Page 3: Is ‘Seperate’ Spelled Correctly?

Unit 5, Lab 1, Page 3

On this page, you will use a binary search algorithm to search efficiently in a sorted list.

Answering this question is simple in Snap! because you can just ask a dictionary: 100000-words-contains-seperate.png. But “simple” doesn’t mean fast. The contains block still has to look at each item in the list until it finds the one you are looking for (and says true) or reaches the end of the list (and says false). It is still a linear search.

When you are only looking for one thing in a list (for example, checking whether a particular word is spelled correctly) rather than finding all the words with some characteristic (for example, looking for all five-letter words), you can use the strategy from Page 1: Guess My Number to make your algorithm faster. The best strategy for that problem is a binary search algorithm: always guess the middle value and then adjust your guess based on whether it was too high or too low. That way, you eliminate half the possibilities with each guess. We can use a similar strategy to look for a word in a word list.

You could have written a simpler number guessing program: the computer could guess the number 1, then 2, then 3, and so on until it finds the number. That would be a linear search algorithm; it’s easier to code, but it takes longer to run because every time it makes a wrong guess, it eliminates only that guess. With binary search, every wrong guess eliminates half the possibilities at once.

: Binary Search

AAP-2.P.1, AAP-2.P.2

A binary search algorithm starts in the middle of a sorted list and repeatedly eliminates half the list until either the desired value is found or all elements have been eliminated.

AAP-2.O.1

You learned about traversing a list on Unit 2 Lab 2 Page 3: Checking Each Quiz Answer.

Linear search does a complete traversal of the list. Binary search saves time by doing a partial traversal of the list.

The one thing that almost everyone knows about computers is that they use binary: ones and zeros. Binary search has nothing to do with that. The word “binary” just means “two,” whether it’s two digits or two halves.

  1. Write Out Your Thoughts Compare this binary search block with your code from Page 1: Guess My Number. What parts are the same? What parts are different?

    binary search for (value) in (data) {
        script variables (low) (high) (current index) (current item)
        set (low) to (1)
        set (high) to (length of (data))
        repeat until ((low) > (high)) {
                    set (current index) to (average of (low) and (high)) #comment: find the middle word
                    set (current item) to (item (current index) of (data))
                    if ((current item) = (value)) { report (true) }
                    else {
                                if ((current item) > (value)) #comment: eliminate half the list {
                                            set (high) to ((current index) – (1))
                                } else { set (low) to ((current index) + (1)) }
                    }
        }
        report (false)
}

    The > block (as well as the < and = blocks) compares words alphabetically:

    (carrot) > (banana) reporting true

    (apple) > (banana) reporting false

  2. Check whether “seperate” is spelled correctly by using binary search to look for the word in the sorted list 100,000 words (sorted).
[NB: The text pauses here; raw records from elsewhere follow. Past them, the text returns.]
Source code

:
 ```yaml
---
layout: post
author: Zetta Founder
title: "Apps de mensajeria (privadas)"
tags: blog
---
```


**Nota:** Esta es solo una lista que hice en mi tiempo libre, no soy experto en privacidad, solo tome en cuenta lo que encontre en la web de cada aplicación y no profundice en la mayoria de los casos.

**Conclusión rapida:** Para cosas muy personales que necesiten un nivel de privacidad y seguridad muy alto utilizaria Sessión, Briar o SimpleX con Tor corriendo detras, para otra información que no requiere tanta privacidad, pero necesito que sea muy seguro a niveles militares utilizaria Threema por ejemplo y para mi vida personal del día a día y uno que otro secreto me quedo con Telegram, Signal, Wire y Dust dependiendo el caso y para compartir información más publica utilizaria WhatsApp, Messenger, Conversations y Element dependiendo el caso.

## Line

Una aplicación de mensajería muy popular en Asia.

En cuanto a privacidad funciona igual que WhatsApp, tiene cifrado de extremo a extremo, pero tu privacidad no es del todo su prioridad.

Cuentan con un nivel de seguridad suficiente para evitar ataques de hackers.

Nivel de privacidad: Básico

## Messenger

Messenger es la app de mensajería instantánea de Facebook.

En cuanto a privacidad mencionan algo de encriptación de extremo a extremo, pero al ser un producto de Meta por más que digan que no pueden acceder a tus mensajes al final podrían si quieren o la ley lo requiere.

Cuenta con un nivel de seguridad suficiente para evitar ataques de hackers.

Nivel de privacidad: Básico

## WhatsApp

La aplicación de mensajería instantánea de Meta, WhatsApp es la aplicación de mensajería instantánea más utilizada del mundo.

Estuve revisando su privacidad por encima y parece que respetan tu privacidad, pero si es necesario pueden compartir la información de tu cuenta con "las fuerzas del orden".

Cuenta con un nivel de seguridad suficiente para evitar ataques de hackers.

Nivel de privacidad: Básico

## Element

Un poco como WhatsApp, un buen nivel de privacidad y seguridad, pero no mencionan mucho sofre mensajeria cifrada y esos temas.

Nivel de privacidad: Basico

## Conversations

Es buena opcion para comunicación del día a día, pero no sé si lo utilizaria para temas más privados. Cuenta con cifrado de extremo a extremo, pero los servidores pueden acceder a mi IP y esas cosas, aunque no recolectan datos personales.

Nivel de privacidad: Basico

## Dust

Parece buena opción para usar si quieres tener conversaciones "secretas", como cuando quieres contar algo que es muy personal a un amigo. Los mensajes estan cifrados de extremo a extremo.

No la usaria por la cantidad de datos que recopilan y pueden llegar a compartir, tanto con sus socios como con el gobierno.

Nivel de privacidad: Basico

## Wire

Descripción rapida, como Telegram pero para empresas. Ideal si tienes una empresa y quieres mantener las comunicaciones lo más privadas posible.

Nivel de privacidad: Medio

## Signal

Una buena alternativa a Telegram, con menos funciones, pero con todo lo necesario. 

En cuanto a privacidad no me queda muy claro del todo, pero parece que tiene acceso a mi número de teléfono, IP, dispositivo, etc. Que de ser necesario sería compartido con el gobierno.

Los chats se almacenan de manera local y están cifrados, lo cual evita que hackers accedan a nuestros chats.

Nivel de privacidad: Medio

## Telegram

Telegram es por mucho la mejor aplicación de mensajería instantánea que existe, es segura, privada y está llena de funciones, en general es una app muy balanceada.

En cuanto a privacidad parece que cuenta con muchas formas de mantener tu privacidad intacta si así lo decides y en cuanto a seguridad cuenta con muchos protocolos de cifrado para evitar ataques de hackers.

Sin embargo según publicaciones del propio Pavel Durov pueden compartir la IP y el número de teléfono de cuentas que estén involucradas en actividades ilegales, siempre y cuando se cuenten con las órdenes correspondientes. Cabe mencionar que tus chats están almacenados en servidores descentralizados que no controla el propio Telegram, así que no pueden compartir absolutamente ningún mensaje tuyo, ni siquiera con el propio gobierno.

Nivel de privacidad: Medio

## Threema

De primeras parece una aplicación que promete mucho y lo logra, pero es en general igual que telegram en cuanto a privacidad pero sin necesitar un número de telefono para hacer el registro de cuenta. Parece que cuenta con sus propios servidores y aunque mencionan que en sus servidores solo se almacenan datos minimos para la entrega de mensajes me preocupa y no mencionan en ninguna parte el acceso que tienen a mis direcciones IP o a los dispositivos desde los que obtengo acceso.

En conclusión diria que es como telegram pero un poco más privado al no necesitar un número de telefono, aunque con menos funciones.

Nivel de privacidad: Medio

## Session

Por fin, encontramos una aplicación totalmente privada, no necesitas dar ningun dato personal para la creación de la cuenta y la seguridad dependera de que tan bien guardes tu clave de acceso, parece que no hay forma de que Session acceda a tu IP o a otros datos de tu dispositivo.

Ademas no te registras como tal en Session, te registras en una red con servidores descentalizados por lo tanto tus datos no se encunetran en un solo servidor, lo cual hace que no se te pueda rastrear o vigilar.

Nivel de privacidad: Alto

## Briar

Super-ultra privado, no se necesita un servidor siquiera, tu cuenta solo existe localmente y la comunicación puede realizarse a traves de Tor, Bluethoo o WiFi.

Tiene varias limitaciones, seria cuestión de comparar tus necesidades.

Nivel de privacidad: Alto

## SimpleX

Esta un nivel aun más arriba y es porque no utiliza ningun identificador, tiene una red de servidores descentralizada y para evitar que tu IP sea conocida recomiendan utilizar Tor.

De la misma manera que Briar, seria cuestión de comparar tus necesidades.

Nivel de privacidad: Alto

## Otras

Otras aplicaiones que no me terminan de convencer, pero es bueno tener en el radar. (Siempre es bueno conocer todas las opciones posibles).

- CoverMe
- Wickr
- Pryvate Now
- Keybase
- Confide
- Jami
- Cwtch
  3. Try binary search with some words that you know are spelled correctly and some that you know are incorrect.

  4. Now use binary search to search for the same words in the unsorted 100,000 words.
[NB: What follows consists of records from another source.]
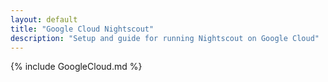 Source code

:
 ```yaml
---
layout: default
title: "Google Cloud Nightscout"
description: "Setup and guide for running Nightscout on Google Cloud"
---
```

{% include GoogleCloud.md %}
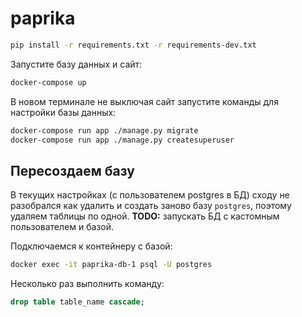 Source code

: # paprika

```bash
pip install -r requirements.txt -r requirements-dev.txt
```

Запустите базу данных и сайт:

```bash
docker-compose up
```

В новом терминале не выключая сайт запустите команды для настройки базы данных:

```bash
docker-compose run app ./manage.py migrate
docker-compose run app ./manage.py createsuperuser
```

## Пересоздаем базу

В текущих настройках (с пользователем postgres в БД) сходу не разобрался как удалить и создать заново базу `postgres`, поэтому удаляем таблицы по одной. **TODO:** запускать БД с кастомным пользователем и базой.

Подключаемся к контейнеру с базой:

```bash
docker exec -it paprika-db-1 psql -U postgres
```

Несколько раз выполнить команду:

```sql
drop table table_name cascade;
```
  5. Talk with Your Partner Why does binary searching work on one list but not the other? Consider how the binary search algorithm works.

The contains block can’t make any assumptions about the ordering in list you are searching, but if you are looking for one thing in a sorted, list you can use binary search.

Two things affect whether you can use a binary search algorithm to make your program more efficient:

  • What question you are trying to answer? Are you searching for one thing in a list or are you finding all the things in the list with some characteristic?

  • What is the condition of your data? Are they sorted or unsorted?

find one value find many values
sorted data can use binary search must use linear search
unsorted data must use linear search must use linear search

If you are working with short lists, it’s not so important which algorithm you use. It’s when you are dealing with a lot of data that you have to think carefully about the algorithm.

  1. Build a spell-checker.

    Use split () by (whitespace) to convert the input text into a list.

  2. Talk with Your PartnerShould your spell-checker look through the dictionary for each word of the text or look through the text for each word of the dictionary?